İsviçre'de Minare Neden Yasaklandı?



Öfkeyle yorum yapmak yerine, şaşırtan bu yasağı anlamak için önce İsviçre’nin siyasal sistemine yakından bakmak gerek. Genel hatlarıyla idari örgütlenme biçimi belediye, kanton ve federal yapı üzerine kurulmuş. Her bir yapı kendi özerk alanında, yasama ve yürütme organıyla faaliyet gösteriyor ve kanun yapabiliyor. Tüm ülkeyi kapsayacak düzenlemeler ise federal parlamentoda gerçekleşiyor. Parlamento tarafından seçilen ve yedi bakandan oluşan Federal Hükümet, 1957 yılından beri dört partili bir koalisyondan oluşuyor. Bu yedi bakan, iki yılda bir sırayla devlet başkanı oluyor.

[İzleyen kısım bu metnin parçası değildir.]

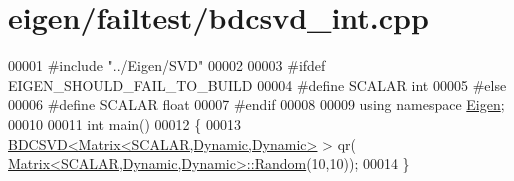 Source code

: \hypertarget{eigen_2failtest_2bdcsvd__int_8cpp_source}{}\section{eigen/failtest/bdcsvd\+\_\+int.cpp}
\label{eigen_2failtest_2bdcsvd__int_8cpp_source}

\begin{DoxyCode}
00001 \textcolor{preprocessor}{#include "../Eigen/SVD"}
00002 
00003 \textcolor{preprocessor}{#ifdef EIGEN\_SHOULD\_FAIL\_TO\_BUILD}
00004 \textcolor{preprocessor}{#define SCALAR int}
00005 \textcolor{preprocessor}{#else}
00006 \textcolor{preprocessor}{#define SCALAR float}
00007 \textcolor{preprocessor}{#endif}
00008 
00009 \textcolor{keyword}{using namespace }\hyperlink{namespace_eigen}{Eigen};
00010 
00011 \textcolor{keywordtype}{int} main()
00012 \{
00013   \hyperlink{group___s_v_d___module_class_eigen_1_1_b_d_c_s_v_d}{BDCSVD<Matrix<SCALAR,Dynamic,Dynamic>} > qr(
      \hyperlink{group___core___module_class_eigen_1_1_matrix}{Matrix<SCALAR,Dynamic,Dynamic>::Random}(10,10));
00014 \}
\end{DoxyCode}

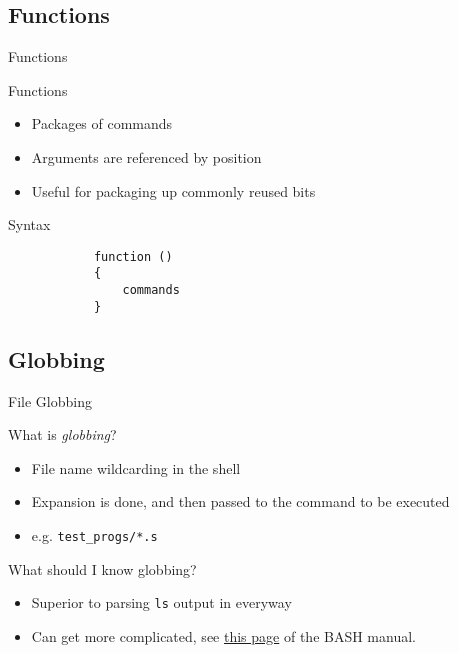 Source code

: \documentclass[table,dvipsnames]{beamer}
\begin{document}
\subsection{Functions}

\begin{frame}[fragile]{Functions}
	\begin{block}{Functions}
		\begin{itemize}
			\item Packages of commands
			\item Arguments are referenced by position
			\item Useful for packaging up commonly reused bits
		\end{itemize}
	\end{block}
	\begin{block}{Syntax}
		\begin{verbatim}
			function () 
			{
			    commands
			}
		\end{verbatim}
	\end{block}
\end{frame}

\subsection{Globbing}

\begin{frame}{File Globbing}
	\begin{block}{What is \emph{globbing}?}
		\begin{itemize}
			\item File name wildcarding in the shell
			\item Expansion is done, and then passed to the command to be
				executed
			\item e.g. \texttt{test\_progs/*.s}
		\end{itemize}
	\end{block}
	\begin{block}{What should I know globbing?}
		\begin{itemize}
			\item Superior to parsing \texttt{ls} output in everyway
			\item Can get more complicated, see
				\href{http://www.gnu.org/software/bash/manual/html_node/Pattern-Matching.html\#Pattern-Matching}{this
				page} of the BASH manual.
		\end{itemize}
	\end{block}
\end{frame}
\end{document}
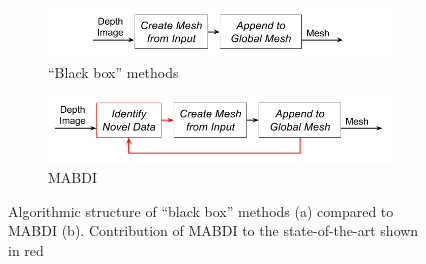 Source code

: \begin{figure}[h]%
\centering
\begin{subfigure}[t]{\textwidth}
  \includegraphics[width=.9\textwidth]{figures/diagram_general_pipeline_blackbox.png}
  \caption{``Black box'' methods}
  \label{fig:pipeline_blackbox}
\end{subfigure}
\begin{subfigure}[b]{\textwidth}
  \includegraphics[width=.9\textwidth]{figures/diagram_general_pipeline_mabdi.png}
  \caption{MABDI}
  \label{fig:pipeline_mabdi}
\end{subfigure}
\caption{Algorithmic structure of ``black box'' methods (a) compared to MABDI
(b). Contribution of MABDI to the state-of-the-art shown in red}
\label{fig:pipeline}
\end{figure}
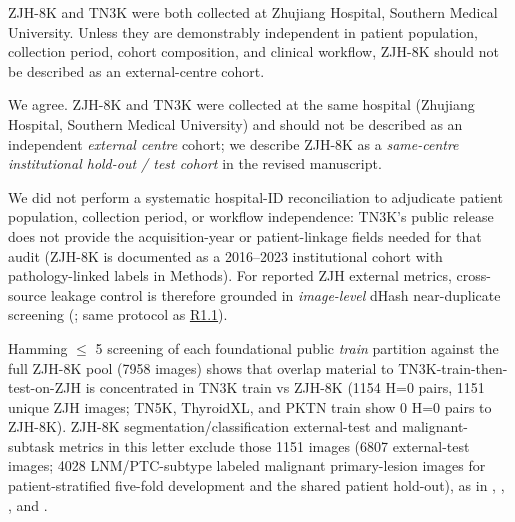 \label{rev:R2.4}
\begin{reviewercomment}
ZJH-8K and TN3K were both collected at Zhujiang Hospital, Southern Medical University. Unless they are demonstrably independent in patient population, collection period, cohort composition, and clinical workflow, ZJH-8K should not be described as an external-centre cohort.
\end{reviewercomment}
\begin{authorresponse}
We agree. ZJH-8K and TN3K were collected at the same hospital (Zhujiang Hospital, Southern Medical University) and should not be described as an independent \emph{external centre} cohort; we describe ZJH-8K as a \emph{same-centre institutional hold-out / test cohort} in the revised manuscript.\par
We did not perform a systematic hospital-ID reconciliation to adjudicate patient population, collection period, or workflow independence: TN3K's public release does not provide the acquisition-year or patient-linkage fields needed for that audit (ZJH-8K is documented as a 2016--2023 institutional cohort with pathology-linked labels in Methods). For reported ZJH external metrics, cross-source leakage control is therefore grounded in \emph{image-level} dHash near-duplicate screening (; same protocol as \hyperref[rev:R1.1]{R1.1}).\par
Hamming $\leq$ 5 screening of each foundational public \emph{train} partition against the full ZJH-8K pool (7958 images) shows that overlap material to TN3K-train-then-test-on-ZJH is concentrated in TN3K train vs ZJH-8K (1154 H=0 pairs, 1151 unique ZJH images; TN5K, ThyroidXL, and PKTN train show 0 H=0 pairs to ZJH-8K). ZJH-8K segmentation/classification external-test and malignant-subtask metrics in this letter exclude those 1151 images (6807 external-test images; 4028 LNM/PTC-subtype labeled malignant primary-lesion images for patient-stratified five-fold development and the shared patient hold-out), as in , , , and .\par
\par
\end{authorresponse}

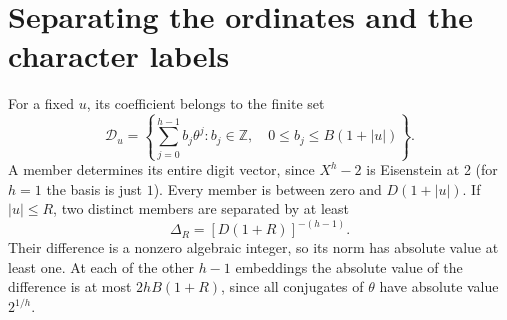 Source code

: \documentclass[11pt]{article}
\newcommand{\Z}{\mathbb Z}\newcommand{\R}{\mathbb R}
\begin{document}
\section{Separating the ordinates and the character labels}\label{sec:inverse}
For a fixed $u$, its coefficient belongs to the finite set
\[
 \mathcal D_u=
 \left\{\sum_{j=0}^{h-1} b_j\theta^j:
       b_j\in\Z,\quad 0\le b_j\le B(1+|u|)\right\}.
\]
A member determines its entire digit vector, since $X^h-2$ is Eisenstein at 2 (for $h=1$ the basis is just $1$). Every member is between zero and $D(1+|u|)$. If $|u|\le R$, two distinct members are separated by at least
\begin{equation}
 \Delta_R=[D(1+R)]^{-(h-1)}.\label{eq:sep}
\end{equation}
Their difference is a nonzero algebraic integer, so its norm has absolute value at least one. At each of the other $h-1$ embeddings the absolute value of the difference is at most $2hB(1+R)$, since all conjugates of $\theta$ have absolute value $2^{1/h}$.
\end{document}
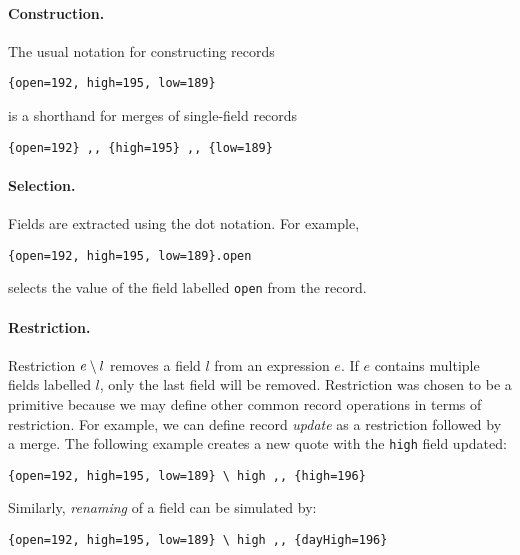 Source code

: \paragraph{Construction.} The usual notation for constructing records
\begin{lstlisting}
{open=192, high=195, low=189} 
\end{lstlisting}
is a shorthand for merges of single-field records
\begin{lstlisting}
{open=192} ,, {high=195} ,, {low=189} 
\end{lstlisting}

\paragraph{Selection.}
Fields are extracted using the dot notation. For example,
\begin{lstlisting}
{open=192, high=195, low=189}.open
\end{lstlisting}
selects the value of the field labelled \lstinline{open} from the record.

\paragraph{Restriction.}
Restriction $e \setminus l$ removes a field $l$ from an expression $e$. If $e$
contains multiple fields labelled $l$, only the last field will be removed.
Restriction was chosen to be a primitive because we may define other common
record operations in terms of restriction. For example, we can define record
\emph{update} as a restriction followed by a merge. The following example
creates a new quote with the \lstinline{high} field updated:
\begin{lstlisting}
{open=192, high=195, low=189} \ high ,, {high=196} 
\end{lstlisting}
Similarly, \emph{renaming} of a field can be simulated by:
\begin{lstlisting}
{open=192, high=195, low=189} \ high ,, {dayHigh=196} 
\end{lstlisting}

\begin{comment}
Refinement of fields is also possible, in the sense
that the type of a new value can be a subtype of that of the old
one.~\footnote{The subtyping restriction is not required for the \name to be
  coherent and it leaves option open for language designers.}
\bruno{Are we going to show an example of this?}
\end{comment}

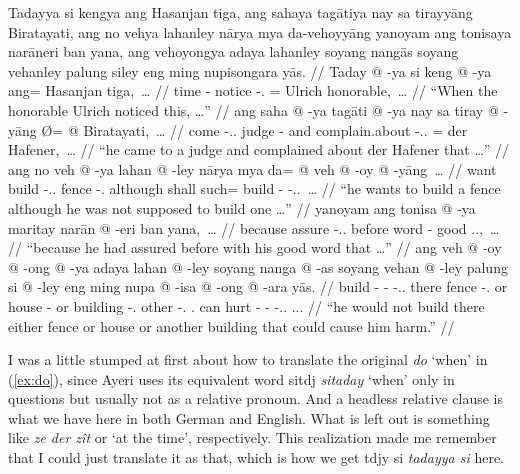 \documentclass[12pt,paper=a4]{scrartcl}
\newcommand{\fw}[1]{\textit{#1}} %
\newcommand{\ayr}[1]{{\Tagati #1}}
\newcommand{\xayr}[3]{{\Tagati #1} \emph{#2} \enquote*{#3}}
\begin{document}
\pex
	\glpreamble Tadayya si kengya ang Hasanjan tiga, ang sahaya tagātiya nay 
		sa tirayyāng Birata\-yati, ang no vehya lahanley nārya mya 
		da-vehoyyāng yanoyam ang tonisaya narāneri ban yana, ang 
		vehoyongya adaya lahanley soyang nangās soyang vehanley palung 
		siley eng ming nupisongara yās. //
	\a \label{ex:do} \begingl
		\gla Taday @ -ya si keng @ -ya ang= Hasanjan tiga,~… //
		\glb time -\Loc{} \Rel{} notice -\Tsg{}.\M{} \Aarg{}= Ulrich 
			honorable,~… //
		\glft \enquote{When the honorable Ulrich noticed this, …} //
	\endgl
	\a \begingl
		\gla ang saha @ -ya tagāti @ -ya nay sa tiray @ -yāng Ø= @ 
			{Biratayati},~… //
		\glb \AgtT{} come -\Tsg{}.\M{}.\Top{} judge -\Loc{} and \PatT{} 
			complain.about -\Tsg{}.\M{}.\Aarg{} \Top{}= {der 
			Hafener,}~… //
		\glft \enquote{he came to a judge and complained about der 
			Hafener that …} //
	\endgl
	\a \begingl
		\gla ang no veh @ -ya lahan @ -ley nārya mya da= @ veh @ -oy @ 
			-yāng~… //
		\glb \AgtT{} want build -\Tsg{}.\M{}.\Top{} fence 
			-\Parg{}.\Inan{} although shall such= build 
			-\Neg{} -\Tsg{}.\M{}.\Aarg{}~… //
		\glft \enquote{he wants to build a fence although he was not 
			supposed to build one …} //
	\endgl
	\a \begingl
		\gla yanoyam ang tonisa @ -ya maritay narān @ -eri ban yana,~… //
		\glb because \AgtT{} assure -\Tsg{}.\M{}.\Top{} before word 
			-\Ins{} good \Tsg{}.\M{}.\Gen{},~… //
		\glft \enquote{because he had assured before with his good word 
			that …} //
	\endgl
	\a \begingl
		\gla ang veh @ -oy @ -ong @ -ya adaya lahan @ -ley soyang nanga 
			@ -as soyang vehan @ -ley palung si @ -ley eng ming nupa 
			@ -isa @ -ong @ -ara yās. //
		\glb \AgtT{} build -\Neg{} -\Irr{} -\Tsg{}.\M{}.\Top{} there 
			fence -\Parg{}.\Inan{} or house -\Parg{} or building 
			-\Parg{}.\Inan{} other \Rel{} -\Parg{}.\Inan{} 
			\AgtT{}.\Inan{} can hurt -\Caus{} -\Irr{} 
			-\Tsg{}.\Inan{}.\Top{} \Tsg{}.\M{}.\Parg{}. //
		\glft \enquote{he would not build there either fence or house or 
			another building that could cause him harm.} //
	\endgl
\xe

I was a little stumped at first about how to translate the original \fw{do} 
`when' in (\ref{ex:do}), since Ayeri uses its equivalent word 
\xayr{sitdj}{sitaday}{when} only in questions but usually not as a relative 
pronoun. And a headless relative clause is what we have here in both German and 
English. What is left out is something like \fw{ze der zît} or `at the time', 
respectively. This realization made me remember that I could just translate it 
as that, which is how we get \ayr{tdjy si} \fw{tadayya si} here.
\end{document}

Yurttaşlar 100 bin imza toplayarak bir yasa ya da anayasa hükmü önerisinde bulunabiliyor. Sunulan bu öneriyi Federal Hükümet inceliyor ve hukuka aykırılık görmezse halkoylamasına sunuyor. Halk kabul ederse yasallaşıyor. Hükümet hukuka aykırılık görürse bu önerinin geçersiz sayılması için meclise başvuruyor. Kısaca buna doğrudan demokrasi deniyor ve İsviçreliler bununla gurur duyuyor.

Sıradan bir oylama mı?

Geçen Pazar günü de olan buydu. Referandum yorgunu İsviçreliler ortalamanın çok üzerinde yüzde 54’lük bir katılımla sandığa gittiler. Yüzde 57,5’luk bir çoğunlukla da öneriyi kabul ettiler ve minare yasağı anayasal bir hüküm halini aldı. Peki gariplik bunun neresinde? Aslında biçimsel açıdan hiçbir gariplik yok. Halkoylamasına ilişkin tüm koşullar yerine getirildi ve demokratik bir ortamda oylama yapıldı. O yüzden çıkan sonucun yasallığı ya da meşruluğu tartışma konusu yapılamaz.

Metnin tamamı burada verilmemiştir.